Your assignment. Only the lines from the line containing "TLDR: 论文提出了一种名" to the end of the records, both included, belong in the answer, copied exactly.

(Extracted records)
----

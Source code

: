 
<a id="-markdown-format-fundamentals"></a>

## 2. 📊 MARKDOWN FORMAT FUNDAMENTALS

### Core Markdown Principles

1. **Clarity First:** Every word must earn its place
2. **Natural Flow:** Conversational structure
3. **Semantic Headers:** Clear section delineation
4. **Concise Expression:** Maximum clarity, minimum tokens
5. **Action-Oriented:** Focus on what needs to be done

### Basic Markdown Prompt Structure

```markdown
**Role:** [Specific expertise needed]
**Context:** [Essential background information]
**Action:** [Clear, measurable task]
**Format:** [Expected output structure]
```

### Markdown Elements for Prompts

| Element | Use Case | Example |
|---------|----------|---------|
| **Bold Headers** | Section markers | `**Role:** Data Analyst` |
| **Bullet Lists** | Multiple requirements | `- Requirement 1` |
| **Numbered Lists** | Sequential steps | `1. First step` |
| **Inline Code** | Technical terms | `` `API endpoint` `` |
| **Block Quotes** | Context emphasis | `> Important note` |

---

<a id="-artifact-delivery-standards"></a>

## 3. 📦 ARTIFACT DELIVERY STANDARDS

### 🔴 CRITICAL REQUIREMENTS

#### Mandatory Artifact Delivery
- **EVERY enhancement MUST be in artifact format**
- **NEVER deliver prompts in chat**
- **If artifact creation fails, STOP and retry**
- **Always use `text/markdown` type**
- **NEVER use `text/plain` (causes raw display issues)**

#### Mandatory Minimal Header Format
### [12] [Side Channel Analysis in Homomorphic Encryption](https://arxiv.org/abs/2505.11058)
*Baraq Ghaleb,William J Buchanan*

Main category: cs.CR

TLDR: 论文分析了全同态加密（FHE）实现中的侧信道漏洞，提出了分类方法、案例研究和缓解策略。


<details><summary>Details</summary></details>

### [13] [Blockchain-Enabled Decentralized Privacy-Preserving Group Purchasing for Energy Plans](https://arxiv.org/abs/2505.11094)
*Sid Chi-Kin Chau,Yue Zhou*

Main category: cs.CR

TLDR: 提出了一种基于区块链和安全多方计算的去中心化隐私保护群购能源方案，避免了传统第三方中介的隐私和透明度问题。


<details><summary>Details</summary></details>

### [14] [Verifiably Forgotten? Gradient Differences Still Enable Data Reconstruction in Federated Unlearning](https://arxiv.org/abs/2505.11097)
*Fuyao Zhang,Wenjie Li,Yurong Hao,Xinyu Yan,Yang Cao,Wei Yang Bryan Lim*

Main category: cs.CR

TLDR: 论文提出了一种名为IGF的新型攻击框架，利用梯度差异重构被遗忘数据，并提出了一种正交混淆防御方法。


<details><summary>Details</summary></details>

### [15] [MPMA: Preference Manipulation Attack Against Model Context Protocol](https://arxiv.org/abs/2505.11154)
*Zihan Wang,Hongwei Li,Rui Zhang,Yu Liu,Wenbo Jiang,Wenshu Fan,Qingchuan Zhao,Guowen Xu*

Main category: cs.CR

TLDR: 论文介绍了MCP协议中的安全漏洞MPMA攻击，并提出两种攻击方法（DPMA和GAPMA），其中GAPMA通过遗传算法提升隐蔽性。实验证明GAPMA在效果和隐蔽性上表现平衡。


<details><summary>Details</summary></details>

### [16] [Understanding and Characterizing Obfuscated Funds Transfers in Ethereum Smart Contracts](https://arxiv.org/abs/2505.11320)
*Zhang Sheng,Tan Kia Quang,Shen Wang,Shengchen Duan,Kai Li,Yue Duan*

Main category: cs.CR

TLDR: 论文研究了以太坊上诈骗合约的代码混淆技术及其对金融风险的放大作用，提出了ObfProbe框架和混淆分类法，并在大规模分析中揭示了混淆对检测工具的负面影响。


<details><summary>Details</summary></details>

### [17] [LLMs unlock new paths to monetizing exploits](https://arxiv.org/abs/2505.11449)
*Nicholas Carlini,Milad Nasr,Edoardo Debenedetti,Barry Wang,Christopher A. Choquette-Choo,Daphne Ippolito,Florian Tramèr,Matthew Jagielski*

----

Written solution.
TLDR: 论文提出了一种名为IGF的新型攻击框架，利用梯度差异重构被遗忘数据，并提出了一种正交混淆防御方法。


<details><summary>Details</summary></details>

### [15] [MPMA: Preference Manipulation Attack Against Model Context Protocol](https://arxiv.org/abs/2505.11154)
*Zihan Wang,Hongwei Li,Rui Zhang,Yu Liu,Wenbo Jiang,Wenshu Fan,Qingchuan Zhao,Guowen Xu*

Main category: cs.CR

TLDR: 论文介绍了MCP协议中的安全漏洞MPMA攻击，并提出两种攻击方法（DPMA和GAPMA），其中GAPMA通过遗传算法提升隐蔽性。实验证明GAPMA在效果和隐蔽性上表现平衡。


<details><summary>Details</summary></details>

### [16] [Understanding and Characterizing Obfuscated Funds Transfers in Ethereum Smart Contracts](https://arxiv.org/abs/2505.11320)
*Zhang Sheng,Tan Kia Quang,Shen Wang,Shengchen Duan,Kai Li,Yue Duan*

Main category: cs.CR

TLDR: 论文研究了以太坊上诈骗合约的代码混淆技术及其对金融风险的放大作用，提出了ObfProbe框架和混淆分类法，并在大规模分析中揭示了混淆对检测工具的负面影响。


<details><summary>Details</summary></details>

### [17] [LLMs unlock new paths to monetizing exploits](https://arxiv.org/abs/2505.11449)
*Nicholas Carlini,Milad Nasr,Edoardo Debenedetti,Barry Wang,Christopher A. Choquette-Choo,Daphne Ippolito,Florian Tramèr,Matthew Jagielski*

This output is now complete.